Le dernier épisode en date de souffrance spectatrice a eu pour décor le MK2 Beaubourg où j’ai passé mon après-midi du 11 novembre pour enchaîner deux films, Bonsai et Michael. Le premier, une comédie chilienne dosant à merveille la cocasserie et la mélancolie au cours d’un récit en deux temps, s’est déroulé sans accroc pour mon plus grand plaisir. Un film lumineux, sur la brèche du drame sans jamais vraiment y basculer, qui ne joue que dans deux salles à Paris, d’où ma présence au cinéma bordant le Centre Pompidou. Celui-ci offrant deux salles que j’abhorre parfaitement, je l’évite autant que faire se peut, histoire de ne pas me retrouver dedans (les salles 3 et 6 pour ceux qui connaissent, cette dernière ayant abrité ma projection somnolente d’Oncle Boonmee), mais n’ayant pas le choix pour Bonsai, je m’y suis finalement rendu.
Voyant que Michael était programmé dans une salle acceptable du cinéma, j’en profitai donc pour enchaîner avec le film autrichien ayant glacé le Festival de Cannes en mai dernier, où il était en compétition pour la Palme d’Or. C’est là que les choses se sont gâtées. La séance de 15h30 affichait presque complet, à deux ou trois places près. Le responsable de ma misère spectatrice s’est pointé deux ou trois minutes avant que le film commence. Il est venu s’installer exactement à ma gauche, l’un des derniers fauteuils libres de la salle. Grand gaillard baraqué, il s’est installé en jetant rapidement un œil à son Canard Enchaîné avant que le film commence. Jusqu’ici rien d’anormal ni de gênant. Il avait peut-être les coudées larges, mais ça j’ai l’habitude, ça ne me gêne plus depuis longtemps.
C’est alors que le film était commencé depuis une dizaine de minutes que j’ai commencé à m’agacer d’un bruit qui venait de ma gauche. Un mâchouillement très prononcé. J’ai commencé par croire que mon voisin mangeait un petit quelque chose, je ne m’en suis donc pas inquiété. Mais le bruit était lancinant, constant, et ne s’arrêtait pas. Un chewing-gum.
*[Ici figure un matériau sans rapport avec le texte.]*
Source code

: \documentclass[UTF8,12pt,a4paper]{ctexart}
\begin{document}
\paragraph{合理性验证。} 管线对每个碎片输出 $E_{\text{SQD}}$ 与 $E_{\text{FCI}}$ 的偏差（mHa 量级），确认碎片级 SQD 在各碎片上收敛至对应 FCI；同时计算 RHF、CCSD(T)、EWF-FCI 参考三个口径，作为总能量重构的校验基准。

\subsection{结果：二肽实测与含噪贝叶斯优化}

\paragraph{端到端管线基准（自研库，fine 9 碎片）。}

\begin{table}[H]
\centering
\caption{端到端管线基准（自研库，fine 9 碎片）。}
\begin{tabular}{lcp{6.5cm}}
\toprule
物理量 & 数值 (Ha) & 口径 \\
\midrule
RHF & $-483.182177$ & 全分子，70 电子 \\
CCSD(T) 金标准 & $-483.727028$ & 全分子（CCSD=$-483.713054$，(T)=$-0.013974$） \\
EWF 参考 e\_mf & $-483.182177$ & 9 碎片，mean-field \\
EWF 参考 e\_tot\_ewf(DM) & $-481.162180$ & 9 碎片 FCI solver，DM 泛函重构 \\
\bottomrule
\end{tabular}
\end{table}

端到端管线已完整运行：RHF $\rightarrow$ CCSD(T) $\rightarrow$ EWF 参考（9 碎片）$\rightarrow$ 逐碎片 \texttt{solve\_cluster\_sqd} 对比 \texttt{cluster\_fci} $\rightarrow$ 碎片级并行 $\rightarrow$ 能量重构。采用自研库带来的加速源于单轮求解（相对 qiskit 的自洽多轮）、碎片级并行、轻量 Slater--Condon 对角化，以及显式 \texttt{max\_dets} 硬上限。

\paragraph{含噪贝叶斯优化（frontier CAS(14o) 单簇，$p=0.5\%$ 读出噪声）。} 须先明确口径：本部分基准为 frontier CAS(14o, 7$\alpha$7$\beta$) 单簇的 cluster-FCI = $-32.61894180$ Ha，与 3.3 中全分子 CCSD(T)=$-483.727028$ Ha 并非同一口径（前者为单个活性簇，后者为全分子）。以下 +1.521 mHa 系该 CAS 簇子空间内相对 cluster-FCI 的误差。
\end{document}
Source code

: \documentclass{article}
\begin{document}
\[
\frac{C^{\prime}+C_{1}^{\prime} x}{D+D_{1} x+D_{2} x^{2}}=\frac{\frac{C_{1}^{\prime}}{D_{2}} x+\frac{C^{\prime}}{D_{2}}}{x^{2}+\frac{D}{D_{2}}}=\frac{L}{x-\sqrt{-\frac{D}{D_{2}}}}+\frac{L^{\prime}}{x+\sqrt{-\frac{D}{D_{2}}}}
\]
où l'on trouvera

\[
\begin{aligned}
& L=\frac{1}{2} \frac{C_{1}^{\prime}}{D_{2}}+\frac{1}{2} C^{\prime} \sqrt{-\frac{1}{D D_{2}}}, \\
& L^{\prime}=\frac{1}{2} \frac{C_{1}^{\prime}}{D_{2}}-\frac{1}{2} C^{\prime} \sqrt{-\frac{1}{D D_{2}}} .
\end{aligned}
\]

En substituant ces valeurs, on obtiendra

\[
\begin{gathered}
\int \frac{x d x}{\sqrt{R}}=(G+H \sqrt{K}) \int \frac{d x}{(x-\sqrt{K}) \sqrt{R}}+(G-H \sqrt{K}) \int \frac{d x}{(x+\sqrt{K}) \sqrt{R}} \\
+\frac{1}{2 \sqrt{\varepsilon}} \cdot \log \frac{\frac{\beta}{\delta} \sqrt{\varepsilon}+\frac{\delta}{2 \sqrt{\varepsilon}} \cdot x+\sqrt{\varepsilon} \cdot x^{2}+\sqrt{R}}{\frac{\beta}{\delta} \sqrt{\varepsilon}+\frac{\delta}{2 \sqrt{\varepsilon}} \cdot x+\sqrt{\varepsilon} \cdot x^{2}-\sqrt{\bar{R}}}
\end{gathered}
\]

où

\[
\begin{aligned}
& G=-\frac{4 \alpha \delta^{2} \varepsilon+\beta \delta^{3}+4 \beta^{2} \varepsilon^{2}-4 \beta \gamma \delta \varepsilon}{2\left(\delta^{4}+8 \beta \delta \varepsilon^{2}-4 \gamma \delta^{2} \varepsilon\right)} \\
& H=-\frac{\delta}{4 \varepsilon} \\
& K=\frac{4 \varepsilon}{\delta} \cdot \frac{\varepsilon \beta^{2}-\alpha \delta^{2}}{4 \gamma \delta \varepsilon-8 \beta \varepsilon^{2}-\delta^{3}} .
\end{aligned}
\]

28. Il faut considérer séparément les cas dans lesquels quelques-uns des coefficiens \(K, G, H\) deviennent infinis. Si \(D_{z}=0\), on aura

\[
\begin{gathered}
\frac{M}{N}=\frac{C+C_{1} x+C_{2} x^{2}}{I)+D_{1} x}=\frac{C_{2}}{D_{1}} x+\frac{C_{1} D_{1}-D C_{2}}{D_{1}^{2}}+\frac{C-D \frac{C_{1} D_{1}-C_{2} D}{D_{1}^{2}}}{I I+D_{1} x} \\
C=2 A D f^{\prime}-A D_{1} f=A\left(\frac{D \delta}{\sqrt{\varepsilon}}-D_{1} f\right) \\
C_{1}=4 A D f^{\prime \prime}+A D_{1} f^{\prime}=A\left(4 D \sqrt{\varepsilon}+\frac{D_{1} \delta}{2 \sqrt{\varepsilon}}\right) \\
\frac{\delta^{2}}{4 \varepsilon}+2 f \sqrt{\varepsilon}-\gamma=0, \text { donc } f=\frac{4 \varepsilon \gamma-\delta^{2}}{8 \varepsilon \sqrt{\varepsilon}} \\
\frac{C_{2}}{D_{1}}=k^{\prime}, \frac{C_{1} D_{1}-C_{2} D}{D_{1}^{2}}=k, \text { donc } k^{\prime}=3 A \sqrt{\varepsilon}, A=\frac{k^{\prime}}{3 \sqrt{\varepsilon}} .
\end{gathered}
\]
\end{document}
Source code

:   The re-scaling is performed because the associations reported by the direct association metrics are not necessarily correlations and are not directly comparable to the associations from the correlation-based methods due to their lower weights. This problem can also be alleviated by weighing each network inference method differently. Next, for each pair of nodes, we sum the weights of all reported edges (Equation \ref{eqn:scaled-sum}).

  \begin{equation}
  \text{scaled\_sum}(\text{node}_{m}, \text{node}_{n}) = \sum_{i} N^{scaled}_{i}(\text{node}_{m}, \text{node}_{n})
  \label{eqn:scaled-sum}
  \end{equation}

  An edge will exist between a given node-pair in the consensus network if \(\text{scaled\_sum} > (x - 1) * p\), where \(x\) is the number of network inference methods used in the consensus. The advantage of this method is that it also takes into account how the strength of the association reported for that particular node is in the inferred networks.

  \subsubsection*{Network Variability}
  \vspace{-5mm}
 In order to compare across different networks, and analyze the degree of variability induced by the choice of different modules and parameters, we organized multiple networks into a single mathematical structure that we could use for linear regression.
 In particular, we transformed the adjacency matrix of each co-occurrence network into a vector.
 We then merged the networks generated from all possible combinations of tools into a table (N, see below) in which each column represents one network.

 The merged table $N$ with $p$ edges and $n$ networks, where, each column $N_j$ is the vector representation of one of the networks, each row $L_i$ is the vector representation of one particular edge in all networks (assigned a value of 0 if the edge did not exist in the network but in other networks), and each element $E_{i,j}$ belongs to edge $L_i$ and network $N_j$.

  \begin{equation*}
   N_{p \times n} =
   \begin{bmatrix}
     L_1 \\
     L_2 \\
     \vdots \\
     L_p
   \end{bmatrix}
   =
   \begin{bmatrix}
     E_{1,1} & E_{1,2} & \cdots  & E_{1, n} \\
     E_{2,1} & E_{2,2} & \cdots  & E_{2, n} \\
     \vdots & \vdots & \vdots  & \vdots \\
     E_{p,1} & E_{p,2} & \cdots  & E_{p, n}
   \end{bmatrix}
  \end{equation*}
Un petit chewing-gum de rien du tout. Un petit chewing-gum de rien du tout qui grondait dans sa bouche, inlassablement. On aurait qu’il avait avalé des Mini-pouces hurlant pour leur survie, mais lorsqu’il ouvrait de temps en temps son antre facial pour faire encore plus de bruit avec son mâchouillement, point de Mini-pouces tentant l’évasion pour rejoindre leur cachette derrière les murs. Juste un petit chewing-gum de rien du tout. Mais dans l’atmosphère glacée, souvent silencieuse de Michael, un bruit qui bourdonnait à mon oreille. Je me croyais revenu dans cette salle des Halles où un autre voisin jouait avec mes nerfs avec sa lanière de casque de moto.
Que faire ? Lui dire « Vous pourriez arrêtez de mâcher votre chewing-gum ? ». Ca va sonner très con à dire et il pourrait très bien me répondre qu’il a quand même le droit de mâcher un chewing-gum, ce qui n’est pas faux. Et de toute façon, j’ai horreur de parler pendant un film, même si c’est pour tenter d’améliorer les conditions de projection. Un regard noir dans sa direction, c’est mieux. Les regards noirs en disent long dans la nuit d’une salle de cinéma, l’énervement ressort encore mieux. Mais les regards noirs, ça marche mieux avec le rang de derrière. Là, à côté, difficile de croiser son regard. Peut-être que des mouvements de tête vers lui suffiront, il va les capter et comprendre qu’un de ses gestes m’énerve. Héééé mais, ça a l’air de marcher ! Quand le silence est plombant à l’écran, il arrête de mâcher ! Mais il reprend dès que le moindre bruit se fait entendre. Raté.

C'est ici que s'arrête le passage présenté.